Work required.
Please output all the entries word for word, without the pictures.

—————

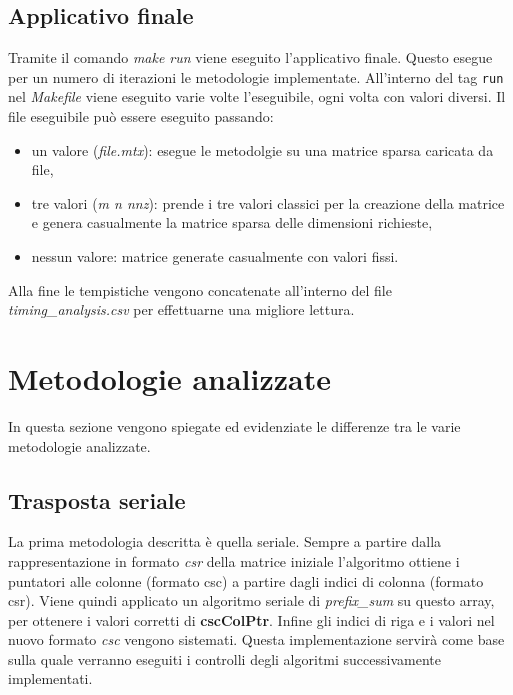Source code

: \documentclass[]{IEEEtran}
\begin{document}
	\subsection{Applicativo finale}
	\label{applicativo-finale}
	Tramite il comando \textit{make run} viene eseguito l'applicativo finale. Questo esegue per un numero di iterazioni le metodologie implementate. All'interno del tag \texttt{run} nel \textit{Makefile} viene eseguito varie volte l'eseguibile, ogni volta con valori diversi.\newline
	Il file eseguibile può essere eseguito passando:
	\begin{itemize}
		\item un valore (\textit{file.mtx}): esegue le metodolgie su una matrice sparsa caricata da file,
		\item tre valori (\textit{m n nnz}): prende i tre valori classici per la creazione della matrice e genera casualmente la matrice sparsa delle dimensioni richieste,
		\item nessun valore: matrice generate casualmente con valori fissi.
	\end{itemize}
	Alla fine le tempistiche vengono concatenate all'interno del file \textit{timing\_analysis.csv} per effettuarne una migliore lettura.


\section{Metodologie analizzate}
\label{metodologie}
	In questa sezione vengono spiegate ed evidenziate le differenze tra le varie metodologie analizzate. 
		
	\subsection{Trasposta seriale}
	La prima metodologia descritta è quella seriale. Sempre a partire dalla rappresentazione in formato \textit{csr} della matrice iniziale l'algoritmo ottiene i puntatori alle colonne (formato csc) a partire dagli indici di colonna (formato csr). Viene quindi applicato un algoritmo seriale di \textit{prefix\_sum} su questo array, per ottenere i valori corretti di \textbf{cscColPtr}. Infine gli indici di riga e i valori nel nuovo formato \textit{csc} vengono sistemati.\newline
	Questa implementazione servirà come base sulla quale verranno eseguiti i controlli degli algoritmi successivamente implementati.
	
\end{document}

—————

Response.
Source code

: \documentclass[]{IEEEtran}
\begin{document}
	\subsection{Applicativo finale}
	\label{applicativo-finale}
	Tramite il comando \textit{make run} viene eseguito l'applicativo finale. Questo esegue per un numero di iterazioni le metodologie implementate. All'interno del tag \texttt{run} nel \textit{Makefile} viene eseguito varie volte l'eseguibile, ogni volta con valori diversi.\newline
	Il file eseguibile può essere eseguito passando:
	\begin{itemize}
		\item un valore (\textit{file.mtx}): esegue le metodolgie su una matrice sparsa caricata da file,
		\item tre valori (\textit{m n nnz}): prende i tre valori classici per la creazione della matrice e genera casualmente la matrice sparsa delle dimensioni richieste,
		\item nessun valore: matrice generate casualmente con valori fissi.
	\end{itemize}
	Alla fine le tempistiche vengono concatenate all'interno del file \textit{timing\_analysis.csv} per effettuarne una migliore lettura.


\section{Metodologie analizzate}
\label{metodologie}
	In questa sezione vengono spiegate ed evidenziate le differenze tra le varie metodologie analizzate. 
		
	\subsection{Trasposta seriale}
	La prima metodologia descritta è quella seriale. Sempre a partire dalla rappresentazione in formato \textit{csr} della matrice iniziale l'algoritmo ottiene i puntatori alle colonne (formato csc) a partire dagli indici di colonna (formato csr). Viene quindi applicato un algoritmo seriale di \textit{prefix\_sum} su questo array, per ottenere i valori corretti di \textbf{cscColPtr}. Infine gli indici di riga e i valori nel nuovo formato \textit{csc} vengono sistemati.\newline
	Questa implementazione servirà come base sulla quale verranno eseguiti i controlli degli algoritmi successivamente implementati.
	
\end{document}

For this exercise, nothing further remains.